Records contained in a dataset
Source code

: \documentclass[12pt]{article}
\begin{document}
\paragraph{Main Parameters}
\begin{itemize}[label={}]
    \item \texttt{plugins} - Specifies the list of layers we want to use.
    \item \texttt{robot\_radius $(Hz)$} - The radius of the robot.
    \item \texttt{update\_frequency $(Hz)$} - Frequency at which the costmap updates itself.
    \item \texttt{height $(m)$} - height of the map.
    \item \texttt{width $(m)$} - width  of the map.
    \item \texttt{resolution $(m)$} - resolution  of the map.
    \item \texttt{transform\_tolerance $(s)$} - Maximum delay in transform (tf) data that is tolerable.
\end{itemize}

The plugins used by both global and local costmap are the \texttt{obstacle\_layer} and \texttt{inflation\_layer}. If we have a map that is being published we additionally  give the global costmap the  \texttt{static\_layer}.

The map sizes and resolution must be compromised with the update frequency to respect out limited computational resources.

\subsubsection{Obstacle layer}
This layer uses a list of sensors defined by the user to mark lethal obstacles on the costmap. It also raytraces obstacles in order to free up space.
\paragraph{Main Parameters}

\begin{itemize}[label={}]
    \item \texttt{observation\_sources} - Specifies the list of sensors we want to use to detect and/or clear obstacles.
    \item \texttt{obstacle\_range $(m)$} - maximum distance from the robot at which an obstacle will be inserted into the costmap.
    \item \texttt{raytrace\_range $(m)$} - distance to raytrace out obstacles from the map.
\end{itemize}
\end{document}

◆ TASK TO CARRY OUT ◆
For the word "resolution", report how many lines of the records contain it; respond with the number only.

◆ RESULT OF THIS EXERCISE ◆
2